But have you not just stated a truth? The truth of probablism? You have not only made a socially acceptable statement, you have also appealed to facts and scientific findings, in other words, your statement below is truer or at least claims to be truer than what it is opposing. That's the nature of statements. And we do present a look into the reality of existence with sharper eyes than what say a primitivist being without access to modern science could ever claim.
To kill "the truth" as concept, you still need a "meta-truth" to replace the truth. Because there must be a quality to your statement for it to win approval. Words may change over time, but numbers actually do not. And science deals with numbers and not words, it is the interpretation of science we should be careful with. But science's own progress is undeniable. Don't you agree?
Ushta
Alexander/often uses Hegel against Deleuze...
2009/12/11 Special Kain
Oh, well, I'm not a Deleuzian philosopher. Deleuze was an outrageously eccentric thinker whose thought was fresh and provoking, but I often disagree with him.
I have a problem with what's allegedly «timeless», because I erased the word «truth» from my philosophical vocabulary and replaced it with «functionality» (thanks to Peirce) nine years ago. The thing with probabilism (which is a much better name than indeterminism that's as much a negative definition as atheism) is that there's nothing timeless anymore. That's also the reason why I don't think that we actually increasingly look with ever sharper eyes into the conditions of existence.
What we think and speak and practice are increasingly or newly sophisticated vocabularies on the basis of functionality and intersubjective agreement (and that's my inner scientist speaking right now). And you probably remember that I was still into Daoism when I first showed up on Ushta. So Daoism is a brilliant philosophy, but Zoroastrianism is much more activist in nature and therefore much more appealing to someone like me.
But I 110% agree that only probabilism or equally indeterministic theories can seriously explain «freedom of choice» - both in principle and as a process and/or its outcome. Spinoza's super-rationalist can only adjust his attitude, but there's no freedom of choice (and Deleuze makes the same mistake). Nietzsche was a bit more ambivalent about this matter, since his «Übermensch» is a relentless creativity machine that's consciously deciding how to combine their components in order to become an overwhelmingly fascinating work of art.

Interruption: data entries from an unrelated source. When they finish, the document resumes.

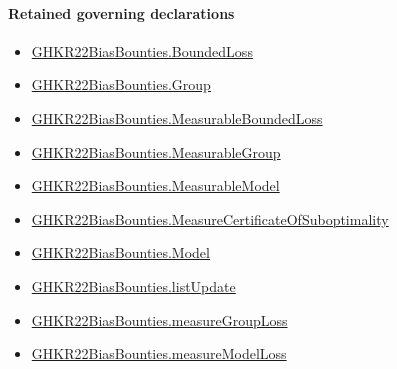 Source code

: \documentclass[10pt]{article}
\begin{document}
\paragraph{Retained governing declarations}
\begin{itemize}\raggedright
\item \hyperlink{paper-prerequisite-ef6c319b0770dad4}{GHKR22\allowbreak{}Bias\allowbreak{}Bounties.\allowbreak{}Bounded\allowbreak{}Loss}
\item \hyperlink{paper-prerequisite-cc7214115b27106f}{GHKR22\allowbreak{}Bias\allowbreak{}Bounties.\allowbreak{}Group}
\item \hyperlink{governing-declaration-56b96e1cde76e3f7}{GHKR22\allowbreak{}Bias\allowbreak{}Bounties.\allowbreak{}Measurable\allowbreak{}Bounded\allowbreak{}Loss}
\item \hyperlink{governing-declaration-8d5012d60e076f7c}{GHKR22\allowbreak{}Bias\allowbreak{}Bounties.\allowbreak{}Measurable\allowbreak{}Group}
\item \hyperlink{governing-declaration-8b721c00962c326a}{GHKR22\allowbreak{}Bias\allowbreak{}Bounties.\allowbreak{}Measurable\allowbreak{}Model}
\item \hyperlink{paper-prerequisite-ad05480b2c897936}{GHKR22\allowbreak{}Bias\allowbreak{}Bounties.\allowbreak{}Measure\allowbreak{}Certificate\allowbreak{}Of\allowbreak{}Suboptimality}
\item \hyperlink{paper-prerequisite-333127605c12eba8}{GHKR22\allowbreak{}Bias\allowbreak{}Bounties.\allowbreak{}Model}
\item \hyperlink{paper-prerequisite-6c3f0056117b6991}{GHKR22\allowbreak{}Bias\allowbreak{}Bounties.\allowbreak{}list\allowbreak{}Update}
\item \hyperlink{paper-prerequisite-c9cff6ba9100bf1c}{GHKR22\allowbreak{}Bias\allowbreak{}Bounties.\allowbreak{}measure\allowbreak{}Group\allowbreak{}Loss}
\item \hyperlink{paper-prerequisite-dff6b99e26543d78}{GHKR22\allowbreak{}Bias\allowbreak{}Bounties.\allowbreak{}measure\allowbreak{}Model\allowbreak{}Loss}
\end{itemize}
\end{document}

And probabilism isn't relativism, which is all the better. There are physical laws or other cosmologically and biologically interesting «habits» within different probabilities manifest. So you have a 99% chance that X will happen, while you'd have to put much more effort into a process if a 13% chance should increase in order to make Y happen. Only probabilism allows for the shaping of reality. Relativism doesn't allow for anything: if anything goes, then nothing's going on at all.
That's exactly the difference between freedom and «whateverism» («Beliebigkeit» in German).